The Băneasa Church (Biserica Băneasa) is a Romanian Orthodox church located at 6-8 Șoseaua București-Ploiești, close to Lake Băneasa in the Băneasa district of northern Bucharest, Romania. It is dedicated to Saint Nicholas.

== History ==
The church was initially a chapel for the nearby houses of the boyar Văcărescu family. Its ktetorissa was Ecaterina, the widow of high ban Ștefan Văcărescu. Begun in 1768, it was completed in 1792, as attested by the pisanie above the door. Only the vault painting is original. In 1845, when heiress Maria Văcărescu married Prince Gheorghe Bibescu, the estate passed to the ruler, who soon carried out repairs on the church, consolidating the exterior walls.

Following the 1864 land reform, it became a parish church. Further repairs took place in 1888, 1932–1934 and after the 1940 earthquake, when the bell tower was restored. Meanwhile, in the 1930s, as a highway was being built below, the hillock on which the church sits was reinforced with a protecting wall and stone staircase. Work carried out during the latter part of the 20th century saw the church being re-sanctified twice, in 1971 and 2002.

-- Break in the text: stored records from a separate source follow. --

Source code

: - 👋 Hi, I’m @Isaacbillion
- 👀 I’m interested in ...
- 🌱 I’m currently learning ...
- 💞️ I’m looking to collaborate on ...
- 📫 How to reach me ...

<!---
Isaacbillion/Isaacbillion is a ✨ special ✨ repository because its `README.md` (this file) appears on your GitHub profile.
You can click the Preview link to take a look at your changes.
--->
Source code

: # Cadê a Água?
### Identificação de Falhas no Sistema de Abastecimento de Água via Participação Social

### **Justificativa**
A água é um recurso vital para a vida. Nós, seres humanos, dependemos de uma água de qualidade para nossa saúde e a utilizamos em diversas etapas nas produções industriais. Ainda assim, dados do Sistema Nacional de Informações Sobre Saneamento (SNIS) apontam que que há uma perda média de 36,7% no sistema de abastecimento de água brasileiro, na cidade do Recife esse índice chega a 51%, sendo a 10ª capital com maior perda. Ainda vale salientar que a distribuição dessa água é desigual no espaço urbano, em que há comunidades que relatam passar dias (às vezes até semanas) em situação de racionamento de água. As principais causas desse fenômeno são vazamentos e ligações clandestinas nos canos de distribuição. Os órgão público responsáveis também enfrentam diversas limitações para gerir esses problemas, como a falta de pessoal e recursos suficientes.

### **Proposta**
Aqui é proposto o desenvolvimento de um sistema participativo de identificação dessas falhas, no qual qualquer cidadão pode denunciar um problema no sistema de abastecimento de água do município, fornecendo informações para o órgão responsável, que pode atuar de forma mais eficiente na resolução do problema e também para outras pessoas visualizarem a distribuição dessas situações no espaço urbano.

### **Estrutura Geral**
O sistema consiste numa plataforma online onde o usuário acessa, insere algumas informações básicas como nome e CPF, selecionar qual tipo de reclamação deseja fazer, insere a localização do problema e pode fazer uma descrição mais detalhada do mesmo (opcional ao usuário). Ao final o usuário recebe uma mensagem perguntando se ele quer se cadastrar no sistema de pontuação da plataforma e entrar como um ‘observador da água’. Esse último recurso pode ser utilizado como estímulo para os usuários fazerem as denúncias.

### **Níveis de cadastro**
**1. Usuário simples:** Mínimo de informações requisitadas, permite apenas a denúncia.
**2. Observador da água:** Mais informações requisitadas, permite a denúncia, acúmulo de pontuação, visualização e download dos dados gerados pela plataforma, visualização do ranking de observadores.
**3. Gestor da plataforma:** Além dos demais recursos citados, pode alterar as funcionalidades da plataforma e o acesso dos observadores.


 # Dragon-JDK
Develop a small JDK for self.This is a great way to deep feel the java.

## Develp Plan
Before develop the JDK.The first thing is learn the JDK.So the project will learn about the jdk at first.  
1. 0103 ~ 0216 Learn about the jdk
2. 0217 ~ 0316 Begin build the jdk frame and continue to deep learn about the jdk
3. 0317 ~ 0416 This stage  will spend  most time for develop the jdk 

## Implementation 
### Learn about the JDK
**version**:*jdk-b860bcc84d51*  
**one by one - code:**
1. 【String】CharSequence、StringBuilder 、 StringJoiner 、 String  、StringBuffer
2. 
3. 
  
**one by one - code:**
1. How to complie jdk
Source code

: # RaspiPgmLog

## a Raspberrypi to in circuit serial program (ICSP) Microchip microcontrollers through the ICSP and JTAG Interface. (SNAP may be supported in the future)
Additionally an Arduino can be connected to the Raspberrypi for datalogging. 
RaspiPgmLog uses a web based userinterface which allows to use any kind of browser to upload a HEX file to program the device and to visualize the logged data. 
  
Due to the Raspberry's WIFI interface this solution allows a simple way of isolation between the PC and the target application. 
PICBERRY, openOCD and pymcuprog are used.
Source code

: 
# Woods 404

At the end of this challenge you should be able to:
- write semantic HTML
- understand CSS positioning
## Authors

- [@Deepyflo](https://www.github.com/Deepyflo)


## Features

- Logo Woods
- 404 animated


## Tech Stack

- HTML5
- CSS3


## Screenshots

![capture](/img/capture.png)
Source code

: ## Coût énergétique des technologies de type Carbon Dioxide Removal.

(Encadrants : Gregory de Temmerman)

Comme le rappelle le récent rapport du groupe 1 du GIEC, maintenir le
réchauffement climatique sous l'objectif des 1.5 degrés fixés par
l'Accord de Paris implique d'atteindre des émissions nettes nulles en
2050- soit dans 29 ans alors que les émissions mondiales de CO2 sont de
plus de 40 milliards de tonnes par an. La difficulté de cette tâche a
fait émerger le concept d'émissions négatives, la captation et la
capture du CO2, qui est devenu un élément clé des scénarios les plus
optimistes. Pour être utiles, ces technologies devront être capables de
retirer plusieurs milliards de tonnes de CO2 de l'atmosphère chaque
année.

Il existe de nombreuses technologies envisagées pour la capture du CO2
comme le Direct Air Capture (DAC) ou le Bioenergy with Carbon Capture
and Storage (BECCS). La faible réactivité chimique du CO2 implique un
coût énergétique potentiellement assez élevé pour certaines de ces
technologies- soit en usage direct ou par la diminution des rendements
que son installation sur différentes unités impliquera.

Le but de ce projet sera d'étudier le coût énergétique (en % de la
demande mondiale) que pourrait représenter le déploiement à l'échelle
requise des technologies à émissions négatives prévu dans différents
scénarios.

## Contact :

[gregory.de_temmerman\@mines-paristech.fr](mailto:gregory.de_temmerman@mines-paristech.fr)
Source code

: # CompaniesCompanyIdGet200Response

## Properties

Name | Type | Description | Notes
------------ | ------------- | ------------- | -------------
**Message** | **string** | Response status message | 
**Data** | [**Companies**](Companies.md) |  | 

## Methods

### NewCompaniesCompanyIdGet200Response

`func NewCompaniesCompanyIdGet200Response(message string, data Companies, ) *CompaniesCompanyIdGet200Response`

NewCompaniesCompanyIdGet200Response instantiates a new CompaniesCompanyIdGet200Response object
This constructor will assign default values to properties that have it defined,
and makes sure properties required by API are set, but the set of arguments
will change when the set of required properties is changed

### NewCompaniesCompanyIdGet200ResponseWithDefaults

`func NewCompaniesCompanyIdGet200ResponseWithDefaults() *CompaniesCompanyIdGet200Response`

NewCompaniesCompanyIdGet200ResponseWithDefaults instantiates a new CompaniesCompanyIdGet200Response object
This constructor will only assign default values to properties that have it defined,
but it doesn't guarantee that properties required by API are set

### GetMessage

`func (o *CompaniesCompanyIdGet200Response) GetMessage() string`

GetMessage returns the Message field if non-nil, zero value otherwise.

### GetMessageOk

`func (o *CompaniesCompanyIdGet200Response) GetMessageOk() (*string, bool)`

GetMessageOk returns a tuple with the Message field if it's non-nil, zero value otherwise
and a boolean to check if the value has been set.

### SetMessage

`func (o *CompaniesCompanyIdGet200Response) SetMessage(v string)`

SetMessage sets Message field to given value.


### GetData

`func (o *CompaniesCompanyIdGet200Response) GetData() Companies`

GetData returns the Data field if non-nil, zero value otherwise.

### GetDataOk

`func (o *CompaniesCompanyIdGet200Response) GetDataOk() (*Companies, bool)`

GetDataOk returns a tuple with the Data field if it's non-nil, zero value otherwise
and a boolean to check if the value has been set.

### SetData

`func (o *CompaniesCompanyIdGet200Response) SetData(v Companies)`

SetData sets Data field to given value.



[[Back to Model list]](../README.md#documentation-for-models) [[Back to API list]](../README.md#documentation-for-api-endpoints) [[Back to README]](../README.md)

The cross-shaped church is 18 meters long by 5.8 to 7.5 meters wide, with a slightly enlarged narthex, and polygonal apses just in relief. The portico has three frontal three-lobed arches and one on each side, resting on four columns. The current octagonal bell tower, above the narthex, dates to the 1940 restoration. The nave has a small vaulted dome, and the altar apse is quite long. The facade is divided into two sections by a belt course; the upper one features medallions painted in circular niches, while the lower has simple frames akin to those on the portico. The roof is made of tiles.

The church is listed as a historic monument by Romania's Ministry of Culture and Religious Affairs.